Practical machine learning for spatial data
This course gives a practical introduction to machine learning for spatial data, both to shallow learning and deep learning models, especially convolutional neural networks (CNN).
The course consists of lectures and hands-on exercises. Exercises will be done with different Python libraries. Scikit-learn will be used for the shallow learning exercises in Notebooks or on local PCs. Keras and solaris with pytorch will be used for deep learning exercises on Puhti-AI.
After the course the participants should have the skills and knowledge needed to begin applying machine learning and deep learning for different tasks and utilizing the GPU resources available at CSC for training and deploying their own neural networks.
- Basics of geoinformatics: data types, formats.
- Basics of Python. The course will include a fair amount of reading and writing Python code, so you should be able to follow Python syntax. If you need to refresh your Python skills you can go through the materials of Helsinki University GeoPython course.

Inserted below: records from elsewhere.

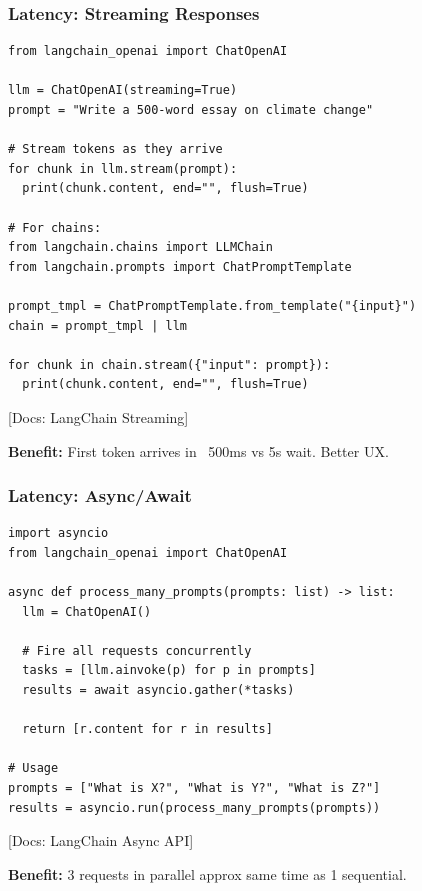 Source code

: \documentclass[aspectratio=169,11pt]{beamer}
\newcommand{\docref}[1]{{\scriptsize\color{docgray}[Docs: #1]}}
\begin{document}
\begin{frame}[fragile]
\frametitle{Latency: Streaming Responses}

\begin{lstlisting}
from langchain_openai import ChatOpenAI

llm = ChatOpenAI(streaming=True)
prompt = "Write a 500-word essay on climate change"

# Stream tokens as they arrive
for chunk in llm.stream(prompt):
  print(chunk.content, end="", flush=True)

# For chains:
from langchain.chains import LLMChain
from langchain.prompts import ChatPromptTemplate

prompt_tmpl = ChatPromptTemplate.from_template("{input}")
chain = prompt_tmpl | llm

for chunk in chain.stream({"input": prompt}):
  print(chunk.content, end="", flush=True)
\end{lstlisting}

\docref{LangChain Streaming}
\vspace{-0.15cm}

\small\textbf{Benefit:} First token arrives in ~500ms vs 5s wait. Better UX.

\end{frame}

\begin{frame}[fragile]
\frametitle{Latency: Async/Await}

\vspace{-0.1cm}
\begin{lstlisting}
import asyncio
from langchain_openai import ChatOpenAI

async def process_many_prompts(prompts: list) -> list:
  llm = ChatOpenAI()

  # Fire all requests concurrently
  tasks = [llm.ainvoke(p) for p in prompts]
  results = await asyncio.gather(*tasks)

  return [r.content for r in results]

# Usage
prompts = ["What is X?", "What is Y?", "What is Z?"]
results = asyncio.run(process_many_prompts(prompts))
\end{lstlisting}

\docref{LangChain Async API}

\small\textbf{Benefit:} 3 requests in parallel approx same time as 1 sequential.

\end{frame}
\end{document}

- Very basic Linux commands: cd, ls, mv, cp, rm, chmod, less, tail, echo, mkdir, pwd. If unfamiliar take a look for example at LinuxSurvival first two modules.
The course is similar the Practical machine learning for spatial data course kept in autumn 2019.
Lecture: Introduction to machine learning
Lecture: Introduction to exercises, preparing spatial data for machine learning
Exercise 1: Preparing vector data for regression
Exercise 2: Preparing raster data and labels for clustering and classification
Lecture: Shallow machine learning models
Exercise 3: Shallow regression with scikit-learn
Exercise 4: Image segmentation using k-means with scikit-learn Exercise 5: Image classification using shallow classifiers, grid search with scikit-learn
Lecture: Introduction to deep learning models Lecture: Fully connected neural networks
Lecture: Puhti GPUs and batch jobs
Exercise 6: Fully connected regressor with keras
Exercise 7: Fully connected classifier with keras
Lecture: Convolutional neural networks (CNN)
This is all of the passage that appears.